In this phase, you create a new DLP policy and demonstrate how it gets applied to the IBANs.docx file you stored in SharePoint Online in Phase 2 and when you attempt to send an email containing IBANs.

  1. From the Security & Compliance tab of your browser, click Home.

  2. Click Data loss prevention > Policy.

  3. Click + Create a policy.

  4. In Start with a template or create a custom policy, click Custom > Custom policy > Next.

  5. In Name your policy, provide the following details and then click Next: a. Name: EU Citizen PII Policy b. Description: Protect the personally identifiable information of European citizens

  6. In Choose locations, select All locations in Microsoft 365. This will include content in Exchange email and OneDrive and SharePoint documents.
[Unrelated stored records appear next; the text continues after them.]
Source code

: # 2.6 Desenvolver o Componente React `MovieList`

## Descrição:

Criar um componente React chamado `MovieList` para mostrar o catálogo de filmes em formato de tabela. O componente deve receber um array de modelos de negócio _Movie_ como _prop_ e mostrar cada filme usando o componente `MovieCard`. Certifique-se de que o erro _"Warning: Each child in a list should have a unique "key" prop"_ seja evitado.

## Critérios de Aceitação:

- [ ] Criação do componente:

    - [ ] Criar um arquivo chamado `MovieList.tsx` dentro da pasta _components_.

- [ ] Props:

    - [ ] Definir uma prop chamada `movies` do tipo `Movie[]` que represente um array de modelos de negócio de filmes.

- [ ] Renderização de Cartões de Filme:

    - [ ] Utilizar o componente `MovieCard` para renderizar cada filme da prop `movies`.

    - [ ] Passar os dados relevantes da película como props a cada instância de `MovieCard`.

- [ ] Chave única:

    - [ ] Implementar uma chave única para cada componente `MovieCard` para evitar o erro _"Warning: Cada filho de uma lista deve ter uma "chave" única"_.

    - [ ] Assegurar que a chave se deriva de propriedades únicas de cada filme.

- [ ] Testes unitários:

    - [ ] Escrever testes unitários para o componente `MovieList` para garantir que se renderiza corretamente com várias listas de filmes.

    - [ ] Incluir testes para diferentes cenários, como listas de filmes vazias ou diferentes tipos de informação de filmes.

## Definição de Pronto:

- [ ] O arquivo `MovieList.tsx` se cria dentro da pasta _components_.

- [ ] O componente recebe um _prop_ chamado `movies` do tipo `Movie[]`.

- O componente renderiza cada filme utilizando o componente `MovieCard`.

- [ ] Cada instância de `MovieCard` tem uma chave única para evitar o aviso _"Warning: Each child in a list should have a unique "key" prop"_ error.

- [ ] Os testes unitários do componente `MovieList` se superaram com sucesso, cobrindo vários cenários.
And then click Next.

  7. In Customize the type of content you want to protect, click Find content that contains: and then click Edit.

  8. In Choose the types of content to protect, click Add > Sensitive info types.
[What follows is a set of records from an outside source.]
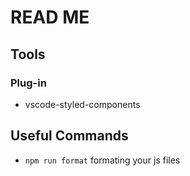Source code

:# READ ME
## Tools

### Plug-in
- vscode-styled-components

## Useful Commands
* `npm run format` formating your js files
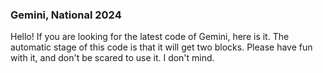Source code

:### Gemini, National 2024
Hello! If you are looking for the latest code of Gemini, here is it. The automatic stage of this code is that it will get two blocks. Please have fun with it, and don't be scared to use it. I don't mind.
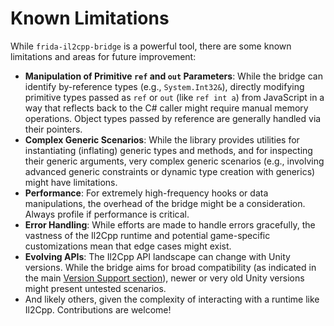 # Known Limitations

While `frida-il2cpp-bridge` is a powerful tool, there are some known limitations and areas for future improvement:

-   **Manipulation of Primitive `ref` and `out` Parameters**: While the bridge can identify by-reference types (e.g., `System.Int32&`), directly modifying primitive types passed as `ref` or `out` (like `ref int a`) from JavaScript in a way that reflects back to the C# caller might require manual memory operations. Object types passed by reference are generally handled via their pointers.
-   **Complex Generic Scenarios**: While the library provides utilities for instantiating (inflating) generic types and methods, and for inspecting their generic arguments, very complex generic scenarios (e.g., involving advanced generic constraints or dynamic type creation with generics) might have limitations.
-   **Performance**: For extremely high-frequency hooks or data manipulations, the overhead of the bridge might be a consideration. Always profile if performance is critical.
-   **Error Handling**: While efforts are made to handle errors gracefully, the vastness of the Il2Cpp runtime and potential game-specific customizations mean that edge cases might exist.
-   **Evolving APIs**: The Il2Cpp API landscape can change with Unity versions. While the bridge aims for broad compatibility (as indicated in the main [Version Support section](index.md#version-support)), newer or very old Unity versions might present untested scenarios.
-   And likely others, given the complexity of interacting with a runtime like Il2Cpp. Contributions are welcome!
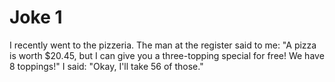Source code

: # Joke 1
I recently went to the pizzeria. The man at the register said to me: "A pizza is worth $20.45, but I can give you a three-topping special for free! We have 8 toppings!"
I said: "Okay, I'll take 56 of those."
  9. In Sensitive info types, click + Add.

  10. In Sensitive info types, search for IBAN, select the check box for International Banking Account Number (IBAN), and then click Add.

  11. Confirm that the International Banking Account Number (IBAN) sensitive information type was added, and then click Done.

  12. In Content contains, confirm that the sensitive information types were added and then click Save.

  13. In Customize the type of content you want to protect, confirm Find content that contains: contains the International Banking Account Number (IBAN), and then click Next.

  14. In Detect when content that's being shared contains:, change the value from 10 to 1, and then click Next.

  15. In Do you want to turn on the policy or test things out first?, choose the following settings, and then click Next. a. Select the option for I'd like to test it out first b. Select the check box for Show policy tips while in test mode

  16. In Review your settings, click Create after reviewing the settings. NOTE: After you create a new DLP policy, it will take a while for it to take effect.

  17. On your local computer, open a private instance of your browser.

  18. In the address bar, type https://<YourTenantName>.sharepoint.com and sign in using your global administrator account.

  19. Click Documents.

  20. Click the file named 'IBANs.docx'. You should see 'Policy tip for IBANs.docx'. The IBANs.docx file was shared with external recipients, which violates the DLP policy.

  21. In the address bar, type: https://outlook.office365.com

  22. Click New - Email message and provide the following:

    • To: <a personal email address>

    • Subject: GDPR Test

    • Body: Copy in the table of values shown below.

      Number Country Code IBAN
      1 Austria SEPA AT AT611904300234573201
      2 Bulgaria SEPA BG BG80BNBG96611020345678
      3 Denmark SEPA DK DK5000400440116243
      4 Finland SEPA FI FI2112345600000785
      5 France SEPA FR FR1420041010050500013M02606
      6 Germany SEPA DE DE89370400440532013000
      7 Greece SEPA GR GR1601101250000000012300695
      8 Italy SEPA IT GR1601101250000000012300695
      9 Netherlands SEPA NL NL91ABNA0417164300
      10 Poland SEPA PL PL27114020040000300201355387

    Note:- This sample data set is derived from publicly available information and is intended to be used for test purposes only.

  23. You will see that the DLP policy recognized that body of the email contains IBANs and provides you with the policy tip at the top of the message window.

  24. Close the private instance of your browser.

Phase 6: Demonstrate reporting

In this phase, you demonstrate Microsoft 365 reporting based on the DLP policy configured in Phase 5.

  1. From the Security & Compliance tab of your browser, click Home.
  2. Click Reports > Dashboard > DLP policy matches.
  3. Your DLP policy helps identify and protect organization's sensitive information. For example, in the report you will see that the policy identified the document that contains IBANs stored in SharePoint Online.